# Rare Neighbors



## JAVRON (Feb 20, 2009)

Are there any animals that are rare to be in your town?  Unlike Purrl, who is in many towns.


----------



## Clown Town (Feb 20, 2009)

...

i dunno


----------



## John102 (Feb 20, 2009)

i don't think i have any rare neighbors, even if i did i wouldn't know if they were rare or not because they'd be in my town, so i wouldn't think that they're rare.


----------



## Clown Town (Feb 20, 2009)

john102 said:
			
		

> i don't think i have any rare neighbors, even if i did i wouldn't know if they were rare or not because they'd be in my town, so i wouldn't think that they're rare.


...

SO CONFUZZLED!!!


----------



## KingofHearts (Feb 20, 2009)

I'm not too familiar with this one. I'd say no... although I really want Bob in my town. =(


----------



## Muh Pit (Feb 20, 2009)

I have no idea, but my town always has a way of giving me neighbors I don't want.

Pwnsome To Blech ratio: 4:6. How Lucky am I?


----------



## scrunch (Feb 20, 2009)

I wanna guess that there are no rare neighbors, only the ones that have only 2 in their kind....


----------



## Garrett x50 cal (Feb 20, 2009)

Yes there are "said" to be "rare" neighbors and there All the moneys and the Octopi


----------



## fitzy (Feb 20, 2009)

I've never seen the monkies as any1's neighbours!!!


----------



## Pup101 (Feb 20, 2009)

Yea monkeys are rare to get.


----------



## MygL (Feb 20, 2009)

Clown Town said:
			
		

> ...
> 
> i dunno


lol then why post?? =P

uhmm i dont think i have but i wish ... i prefer wolfs


----------



## bittermeat (Feb 21, 2009)

Marina (octopus) is the rarest to me.


----------



## Juiceton76 (Feb 21, 2009)

I have the guide (for City Folk), and there are no neighbors that are listed rare.
Although I know that in AC:WW the monkeys are rare.
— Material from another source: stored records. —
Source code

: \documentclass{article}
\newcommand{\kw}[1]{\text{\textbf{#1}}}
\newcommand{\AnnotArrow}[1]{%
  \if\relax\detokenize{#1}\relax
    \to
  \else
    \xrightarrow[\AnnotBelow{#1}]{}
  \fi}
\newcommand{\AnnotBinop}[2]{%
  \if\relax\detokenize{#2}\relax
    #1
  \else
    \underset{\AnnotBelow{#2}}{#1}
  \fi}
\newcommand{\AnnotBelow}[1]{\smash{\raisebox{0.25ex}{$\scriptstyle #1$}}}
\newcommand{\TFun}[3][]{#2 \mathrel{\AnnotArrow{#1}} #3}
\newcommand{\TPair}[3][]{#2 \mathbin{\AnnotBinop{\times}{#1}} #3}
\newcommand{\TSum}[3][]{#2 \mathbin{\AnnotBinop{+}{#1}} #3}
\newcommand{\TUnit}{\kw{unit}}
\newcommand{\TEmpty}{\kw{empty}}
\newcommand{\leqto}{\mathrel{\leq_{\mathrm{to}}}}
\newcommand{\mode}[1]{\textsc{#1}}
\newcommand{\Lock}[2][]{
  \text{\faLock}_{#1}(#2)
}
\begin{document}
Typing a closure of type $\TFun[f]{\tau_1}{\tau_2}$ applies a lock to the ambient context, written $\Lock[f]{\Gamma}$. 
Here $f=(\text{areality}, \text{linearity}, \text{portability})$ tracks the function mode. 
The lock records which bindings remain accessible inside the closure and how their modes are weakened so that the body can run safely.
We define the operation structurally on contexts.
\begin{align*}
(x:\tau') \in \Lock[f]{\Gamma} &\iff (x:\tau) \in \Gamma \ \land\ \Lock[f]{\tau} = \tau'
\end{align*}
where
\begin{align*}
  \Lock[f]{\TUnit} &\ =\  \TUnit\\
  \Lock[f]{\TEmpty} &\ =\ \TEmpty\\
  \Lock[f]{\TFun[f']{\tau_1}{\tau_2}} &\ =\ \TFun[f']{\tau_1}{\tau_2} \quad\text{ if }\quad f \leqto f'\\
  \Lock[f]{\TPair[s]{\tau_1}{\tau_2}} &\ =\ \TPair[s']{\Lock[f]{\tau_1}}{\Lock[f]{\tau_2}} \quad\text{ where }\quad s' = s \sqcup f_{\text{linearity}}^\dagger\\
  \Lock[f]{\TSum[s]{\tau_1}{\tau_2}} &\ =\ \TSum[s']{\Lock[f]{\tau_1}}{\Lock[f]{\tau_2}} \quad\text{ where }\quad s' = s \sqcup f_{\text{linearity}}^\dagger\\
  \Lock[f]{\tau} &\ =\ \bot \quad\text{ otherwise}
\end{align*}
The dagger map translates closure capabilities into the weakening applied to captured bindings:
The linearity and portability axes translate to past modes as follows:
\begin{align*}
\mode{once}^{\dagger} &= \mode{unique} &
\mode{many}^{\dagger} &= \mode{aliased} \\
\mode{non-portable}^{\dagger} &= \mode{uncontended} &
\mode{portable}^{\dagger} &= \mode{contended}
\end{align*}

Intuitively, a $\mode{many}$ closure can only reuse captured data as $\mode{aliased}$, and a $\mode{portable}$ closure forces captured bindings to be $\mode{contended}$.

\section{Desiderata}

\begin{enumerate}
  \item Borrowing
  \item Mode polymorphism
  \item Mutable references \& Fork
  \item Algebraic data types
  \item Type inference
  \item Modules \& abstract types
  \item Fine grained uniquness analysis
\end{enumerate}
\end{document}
And that's all I know.


----------



## Orange (Feb 22, 2009)

scrunch said:
			
		

> I wanna guess that there are no rare neighbors, only the ones that have only 2 in their kind....


So that means the hippo's are rare...
I've had both of them, one still lives in my town.

I think kangaroos are rare, because I never see one in the city.


----------



## TigerCrossing (Feb 27, 2009)

I don't really think Nana (A monkey) is a rare one.. Maybe Yuka? Idk...


----------



## Anna (Feb 27, 2009)

hollisterx2 said:
			
		

> I'm not too familiar with this one. I'd say no... although I really want Bob in my town. =(


I have bob lol.


----------



## Anna (Feb 27, 2009)

TigerCrossing said:
			
		

> I don't really think Nana (A monkey) is a rare one.. Maybe Yuka? Idk...


I think the spotty rabbits are rare-ish


----------



## TigerCrossing (Feb 27, 2009)

Anna said:
			
		

> TigerCrossing said:
> 
> 
> 
> ...


I have Francine... I think she has a spots on it... And is a bunny...


----------



## spector1 (Feb 27, 2009)

i saw that guy in the city :O


----------



## TigerCrossing (Feb 27, 2009)

spector1 said:
			
		

> i saw that guy in the city :O


Who? Francine? or Bob.. lol I like the name bob lol


----------



## spector1 (Feb 27, 2009)

bob lol


----------



## SamXX (Feb 27, 2009)

I think that the Chimp animals are rare...
But I'm not sure.


----------



## nick1.2.3.4 (Feb 28, 2009)

Monkeys are rare.
haa
I have Elise in my town.
:]


----------



## Jd Awesome (Feb 28, 2009)

There is no such thing as rare neighbors! There are lots of neighbors on the game thats why you cant get this aimal or that animal.


----------



## Jarrrad (Feb 28, 2009)

Yukka is rare, and any monkey is rare


----------



## TigerCrossing (Feb 28, 2009)

Jarrrad said:
			
		

> Yukka is rare, and any monkey is rare


I have Yuka! Yay! And Nana.. Whos a monkey..


----------



## Suaure (Feb 28, 2009)

I want a monkey!


----------



## Toad Kart 64 (Feb 28, 2009)

Any octopus is rare...

same goes for hippos and rhinos....

Only 2 of each of those types.

I have a rhino named Rhonda because she moved from my friend's town to mine.


----------



## Sky_Kid (Feb 28, 2009)

I think the Kangaroos and Octopi are the rarest, and I think monkeys are second rarest.


----------



## bittermeat (Feb 28, 2009)

Toad Kart 64 said:
			
		

> I have a rhino named Rhonda because she moved from my friend's town to mine.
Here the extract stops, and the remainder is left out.